Our Specialisations
I design MCAE systems that do not rely on static assumptions. Instead, they continuously reassess prospect eligibility as data changes, signals appear, or certainty degrades. By using gated entry logic, cascading suppression, and explicit distinctions between what is known, inferred, and unknown, the system corrects itself over time. This prevents silent decay, keeps audiences clean without constant manual intervention, and ensures automation reflects current reality rather than outdated input.
Stable automation depends on clarity over where truth lives. I design clear single-source-of-truth hierarchies across Salesforce and Marketing Cloud Account Engagement, ensuring each field, decision, and gate is driven by the most reliable and relevant signal available. Certainty is prioritised over convenience, while ambiguity is surfaced rather than concealed. When Salesforce data changes, MCAE responds automatically, keeping segmentation, journeys, and suppression aligned without creating conflict between systems.
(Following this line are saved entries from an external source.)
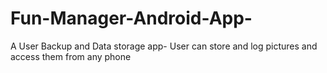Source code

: # Fun-Manager-Android-App-
A User Backup and Data storage app- User can store and log pictures and access them from any phone 
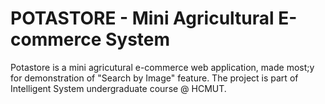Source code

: # POTASTORE - Mini Agricultural E-commerce System
Potastore is a mini agricutural e-commerce web application, made most;y for demonstration of "Search by Image" feature. The project is part of Intelligent System undergraduate course @ HCMUT. 
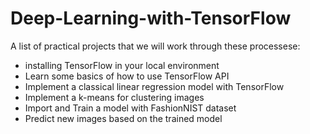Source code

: # Deep-Learning-with-TensorFlow
A list of practical projects that we will work through these processese:

- installing TensorFlow in your local environment
- Learn some basics of how to use TensorFlow API
- Implement a classical linear regression model with TensorFlow
- Implement a k-means for clustering images
- Import and Train a model with FashionNIST dataset
- Predict new images based on the trained model
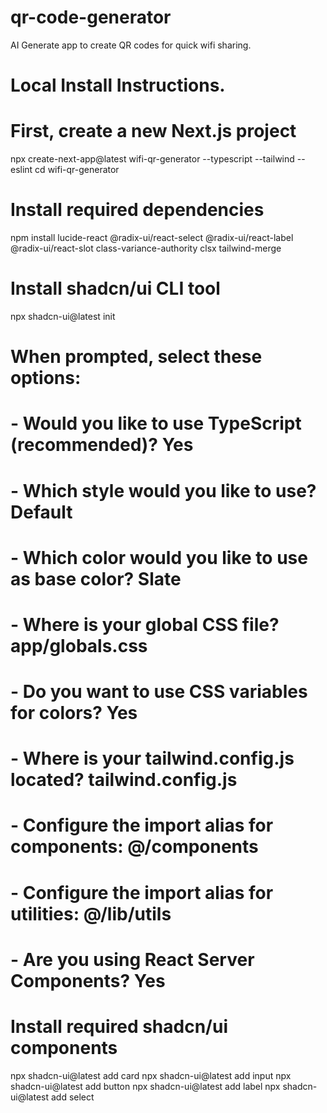 # qr-code-generator
AI Generate app to create QR codes for quick wifi sharing.

# Local Install Instructions.

# First, create a new Next.js project
npx create-next-app@latest wifi-qr-generator --typescript --tailwind --eslint
cd wifi-qr-generator

# Install required dependencies
npm install lucide-react @radix-ui/react-select @radix-ui/react-label @radix-ui/react-slot class-variance-authority clsx tailwind-merge

# Install shadcn/ui CLI tool
npx shadcn-ui@latest init

# When prompted, select these options:
# - Would you like to use TypeScript (recommended)? Yes
# - Which style would you like to use? Default
# - Which color would you like to use as base color? Slate
# - Where is your global CSS file? app/globals.css
# - Do you want to use CSS variables for colors? Yes
# - Where is your tailwind.config.js located? tailwind.config.js
# - Configure the import alias for components: @/components
# - Configure the import alias for utilities: @/lib/utils
# - Are you using React Server Components? Yes

# Install required shadcn/ui components
npx shadcn-ui@latest add card
npx shadcn-ui@latest add input
npx shadcn-ui@latest add button
npx shadcn-ui@latest add label
npx shadcn-ui@latest add select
Rather than building static lists, I design qualifier-first segmentation systems where audience membership is continuously conditional. Prospects must meet minimum criteria to enter and to remain in each segment. When information changes or degrades, they are automatically reclassified or removed. This approach prevents misaligned contacts from entering journeys prematurely and makes segmentation resilient to human error, partial data, and evolving organisational structures.
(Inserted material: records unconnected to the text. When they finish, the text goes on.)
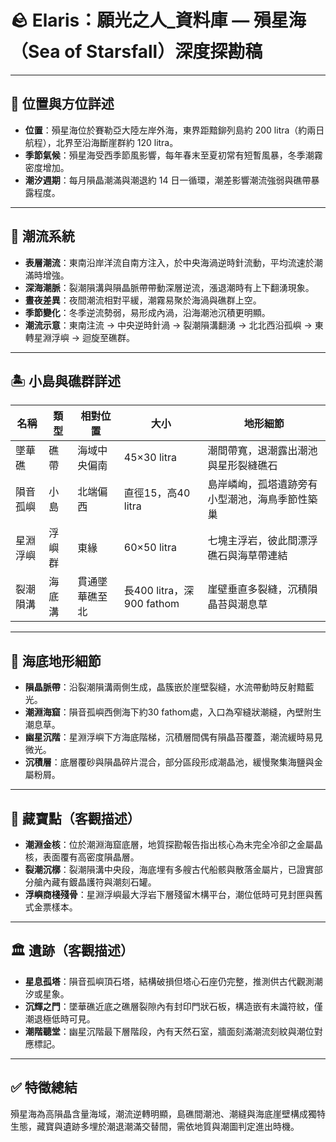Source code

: 
# 🪨 Elaris：願光之人_資料庫 — 殞星海（Sea of Starsfall）深度探勘稿

---

## 📍 位置與方位詳述
- **位置**：殞星海位於賽勒亞大陸左岸外海，東界距黯鉚列島約 200 litra（約兩日航程），北界至沿海斷崖群約 120 litra。
- **季節氣候**：殞星海受西季節風影響，每年春末至夏初常有短暫風暴，冬季潮霧密度增加。
- **潮汐週期**：每月隕晶潮滿與潮退約 14 日一循環，潮差影響潮流強弱與礁帶暴露程度。

---

## 🌊 潮流系統
- **表層潮流**：東南沿岸洋流自南方注入，於中央海渦逆時針流動，平均流速於潮滿時增強。
- **深海潮脈**：裂潮隕溝與隕晶脈帶帶動深層逆流，漲退潮時有上下翻湧現象。
- **晝夜差異**：夜間潮流相對平緩，潮霧易聚於海渦與礁群上空。
- **季節變化**：冬季逆流勢弱，易形成內渦，沿海潮池沉積更明顯。
- **潮流示意**：東南注流 → 中央逆時針渦 → 裂潮隕溝翻湧 → 北北西沿孤嶼 → 東轉星淵浮嶼 → 迴旋至礁群。

---

## 🏝️ 小島與礁群詳述

| 名稱 | 類型 | 相對位置 | 大小 | 地形細節 |
|------|------|-----------|------|-----------|
| 墜華礁 | 礁帶 | 海域中央偏南 | 45×30 litra | 潮間帶寬，退潮露出潮池與星形裂縫礁石 |
| 隕音孤嶼 | 小島 | 北端偏西 | 直徑15，高40 litra | 島岸嶙峋，孤塔遺跡旁有小型潮池，海鳥季節性築巢 |
| 星淵浮嶼 | 浮嶼群 | 東緣 | 60×50 litra | 七塊主浮岩，彼此間漂浮礁石與海草帶連結 |
| 裂潮隕溝 | 海底溝 | 貫通墜華礁至北 | 長400 litra，深900 fathom | 崖壁垂直多裂縫，沉積隕晶苔與潮息草 |

---

## 🌊 海底地形細節
- **隕晶脈帶**：沿裂潮隕溝兩側生成，晶簇嵌於崖壁裂縫，水流帶動時反射黯藍光。
- **潮淵海窟**：隕音孤嶼西側海下約30 fathom處，入口為窄縫狀潮縫，內壁附生潮息草。
- **幽星沉階**：星淵浮嶼下方海底階梯，沉積層間偶有隕晶苔覆蓋，潮流緩時易見微光。
- **沉積層**：底層覆砂與隕晶碎片混合，部分區段形成潮晶池，緩慢聚集海鹽與金屬粉屑。

---

## 💎 藏寶點（客觀描述）
- **潮淵金核**：位於潮淵海窟底層，地質探勘報告指出核心為未完全冷卻之金屬晶核，表面覆有高密度隕晶層。
- **裂潮沉槨**：裂潮隕溝中央段，海底埋有多艘古代船骸與散落金屬片，已證實部分艙內藏有鍍晶護符與潮刻石罐。
- **浮嶼商棧殘骨**：星淵浮嶼最大浮岩下層殘留木構平台，潮位低時可見封匣與舊式金票樣本。

---

## 🏛️ 遺跡（客觀描述）
- **星息孤塔**：隕音孤嶼頂石塔，結構破損但塔心石座仍完整，推測供古代觀測潮汐或星象。
- **沉輝之門**：墜華礁近底之礁層裂隙內有封印門狀石板，構造嵌有未識符紋，僅潮退極低時可見。
- **潮階聽堂**：幽星沉階最下層階段，內有天然石室，牆面刻滿潮流刻紋與潮位對應標記。

---

## ✅ 特徵總結
殞星海為高隕晶含量海域，潮流逆轉明顯，島礁間潮池、潮縫與海底崖壁構成獨特生態，藏寶與遺跡多埋於潮退潮滿交替間，需依地質與潮圖判定進出時機。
Traditional attribution models assume levels of visibility that no longer exist, particularly in sectors where tracking pixels, cookies, and passive surveillance are restricted or unreliable. I design attribution and automation systems that operate effectively under these conditions by explicitly accounting for blind spots such as blocked tracking, shared inboxes, and incomplete engagement data. Rather than overstating certainty, attribution is weighted and contextual, prioritising consent-based, observable actions over inferred behaviour. The aim is not perfect attribution, but decision-ready insight that remains ethical, compliant, and credible even when visibility is limited.
Buying decisions rarely sit with a single individual. I design journeys that respond to relational signals across contacts, colleagues, parent accounts, and master organisations. Engagement by one stakeholder can influence how journeys adapt for others, even when the original contact remains silent. By modelling tangential relationships and organisational context, journeys reflect real decision dynamics rather than isolated activity, allowing automation to support collective buying behaviour without relying on invasive tracking.